| Exercise directions |
Could you reproduce the lines below from the one with "이런 현상을 줄이기 위해" through the one with "어느정도 완성된 결과물을 보았을 때 입가에 미소가 맴도는 것 같습니다.<br>"? Keep both ends and add nothing.

| Material to process |
=== Begin Enclosure ===

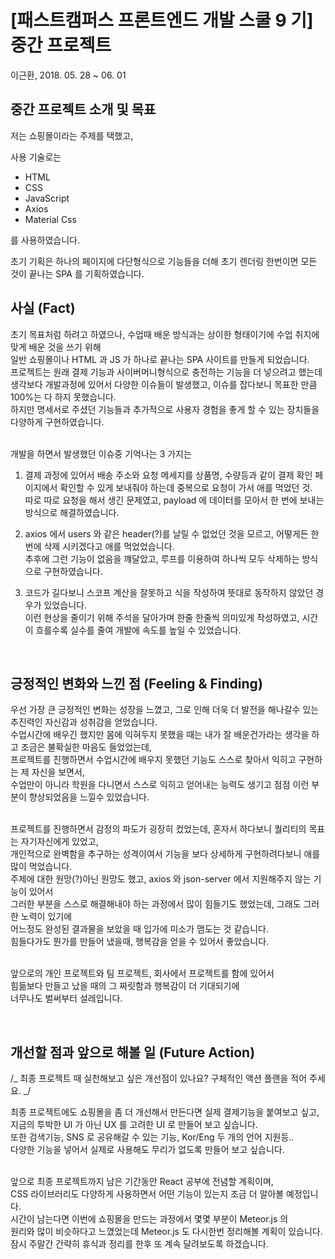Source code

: # [패스트캠퍼스 프론트엔드 개발 스쿨 9 기] 중간 프로젝트

이근환, 2018. 05. 28 ~ 06. 01

## 중간 프로젝트 소개 및 목표

저는 쇼핑몰이라는 주제를 택했고,<br>

사용 기술로는<br>

* HTML
* CSS
* JavaScript
* Axios
* Material Css

를 사용하였습니다.<br>

초기 기획은 하나의 페이지에 다단형식으로 기능들을 더해 초기 렌더링 한번이면 모든 것이 끝나는 SPA 를 기획하였습니다.<br>

## 사실 (Fact)

초기 목표처럼 하려고 하였으나, 수업때 배운 방식과는 상이한 형태이기에 수업 취지에 맞게 배운 것을 쓰기 위해<br>
일반 쇼핑몰이나 HTML 과 JS 가 하나로 끝나는 SPA 사이트를 만들게 되었습니다.<br>
프로젝트는 원래 결제 기능과 사이버머니형식으로 충전하는 기능을 더 넣으려고 했는데<br>
생각보다 개발과정에 있어서 다양한 이슈들이 발생했고, 이슈를 잡다보니 목표한 만큼 100%는 다 하지 못했습니다.<br>
하지만 명세서로 주셨던 기능들과 추가적으로 사용자 경험을 좋게 할 수 있는 장치들을 다양하게 구현하였습니다.<br>
<br>

개발을 하면서 발생했던 이슈중 기억나는 3 가지는<br>

1.  결제 과정에 있어서 배송 주소와 요청 메세지를 상품명, 수량등과 같이 결제 확인 페이지에서 확인할 수 있게 보내줘야 하는데 중복으로 요청이 가서 애를 먹었던 것.<br>
    따로 따로 요청을 해서 생긴 문제였고, payload 에 데이터를 모아서 한 번에 보내는 방식으로 해결하였습니다.<br>

2.  axios 에서 users 와 같은 header(?)를 날릴 수 없었던 것을 모르고, 어떻게든 한번에 삭제 시키겠다고 애를 먹었었습니다.<br>
    추후에 그런 기능이 없음을 꺠달았고, 루프를 이용하여 하나씩 모두 삭제하는 방식으로 구현하였습니다.<br>

3.  코드가 길다보니 스코프 계산을 잘못하고 식을 작성하여 뜻대로 동작하지 않았던 경우가 있었습니다.<br>
    이런 현상을 줄이기 위해 주석을 달아가며 한줄 한줄씩 의미있게 작성하였고, 시간이 흐를수록 실수를 줄여 개발에 속도를 높일 수 있었습니다.<br>

<br>

## 긍정적인 변화와 느낀 점 (Feeling & Finding)

우선 가장 큰 긍정적인 변화는 성장을 느꼈고, 그로 인해 더욱 더 발전을 해나갈수 있는 추진력인 자신감과 성취감을 얻었습니다.<br>
수업시간에 배우긴 했지만 몸에 익혀두지 못했을 때는 내가 잘 배운건가라는 생각을 하고 조금은 불확실한 마음도 들었었는데,<br>
프로젝트를 진행하면서 수업시간에 배우지 못했던 기능도 스스로 찾아서 익히고 구현하는 제 자신을 보면서,<br>
수업만이 아니라 학원을 다니면서 스스로 익히고 얻어내는 능력도 생기고 점점 이런 부분이 향상되었음을 느낄수 있었습니다.<br>
<br>

프로젝트를 진행하면서 감정의 파도가 굉장히 컸었는데, 혼자서 하다보니 퀄리티의 목표는 자기자신에게 있었고,<br>
개인적으로 완벽함을 추구하는 성격이여서 기능을 보다 상세하게 구현하려다보니 애를 많이 먹었습니다.<br>
주제에 대한 원망(?)아닌 원망도 했고, axios 와 json-server 에서 지원해주지 않는 기능이 있어서<br>
그러한 부분을 스스로 해결해내야 하는 과정에서 많이 힘들기도 했었는데, 그래도 그러한 노력이 있기에<br>
어느정도 완성된 결과물을 보았을 때 입가에 미소가 맴도는 것 같습니다.<br>
힘들다가도 뭔가를 만들어 냈을때, 행복감을 얻을 수 있어서 좋았습니다.<br>
<br>

앞으로의 개인 프로젝트와 팀 프로젝트, 회사에서 프로젝트를 함에 있어서<br>
힘듦보다 만들고 났을 때의 그 짜릿함과 행복감이 더 기대되기에<br>
너무나도 벌써부터 설레입니다.<br>

<br>

## 개선할 점과 앞으로 해볼 일 (Future Action)

/_ 최종 프로젝트 때 실천해보고 싶은 개선점이 있나요? 구체적인 액션 플랜을 적어 주세요. _/

최종 프로젝트에도 쇼핑몰을 좀 더 개선해서 만든다면 실제 결제기능을 붙여보고 싶고,<br>
지금의 투박한 UI 가 아닌 UX 를 고려한 UI 로 만들어 보고 싶습니다.<br>
또한 검색기능, SNS 로 공유해갈 수 있는 기능, Kor/Eng 두 개의 언어 지원등..<br>
다양한 기능을 넣어서 실제로 사용해도 무리가 없도록 만들어 보고 싶습니다.<br>
<br>

앞으로 최종 프로젝트까지 남은 기간동안 React 공부에 전념할 계획이며,<br>
CSS 라이브러리도 다양하게 사용하면서 어떤 기능이 있는지 조금 더 알아볼 예정입니다.<br>
시간이 남는다면 이번에 쇼핑몰을 만드는 과정에서 몇몇 부분이 Meteor.js 의<br>
원리와 많이 비슷하다고 느꼈었는데 Meteor.js 도 다시한번 정리해볼 계획이 있습니다.<br>
잠시 주말간 간략히 휴식과 정리를 한후 또 계속 달려보도록 하겠습니다.<br>

<br>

=== End Enclosure ===

| Solution to this problem |
    이런 현상을 줄이기 위해 주석을 달아가며 한줄 한줄씩 의미있게 작성하였고, 시간이 흐를수록 실수를 줄여 개발에 속도를 높일 수 있었습니다.<br>

<br>

## 긍정적인 변화와 느낀 점 (Feeling & Finding)

우선 가장 큰 긍정적인 변화는 성장을 느꼈고, 그로 인해 더욱 더 발전을 해나갈수 있는 추진력인 자신감과 성취감을 얻었습니다.<br>
수업시간에 배우긴 했지만 몸에 익혀두지 못했을 때는 내가 잘 배운건가라는 생각을 하고 조금은 불확실한 마음도 들었었는데,<br>
프로젝트를 진행하면서 수업시간에 배우지 못했던 기능도 스스로 찾아서 익히고 구현하는 제 자신을 보면서,<br>
수업만이 아니라 학원을 다니면서 스스로 익히고 얻어내는 능력도 생기고 점점 이런 부분이 향상되었음을 느낄수 있었습니다.<br>
<br>

프로젝트를 진행하면서 감정의 파도가 굉장히 컸었는데, 혼자서 하다보니 퀄리티의 목표는 자기자신에게 있었고,<br>
개인적으로 완벽함을 추구하는 성격이여서 기능을 보다 상세하게 구현하려다보니 애를 많이 먹었습니다.<br>
주제에 대한 원망(?)아닌 원망도 했고, axios 와 json-server 에서 지원해주지 않는 기능이 있어서<br>
그러한 부분을 스스로 해결해내야 하는 과정에서 많이 힘들기도 했었는데, 그래도 그러한 노력이 있기에<br>
어느정도 완성된 결과물을 보았을 때 입가에 미소가 맴도는 것 같습니다.<br>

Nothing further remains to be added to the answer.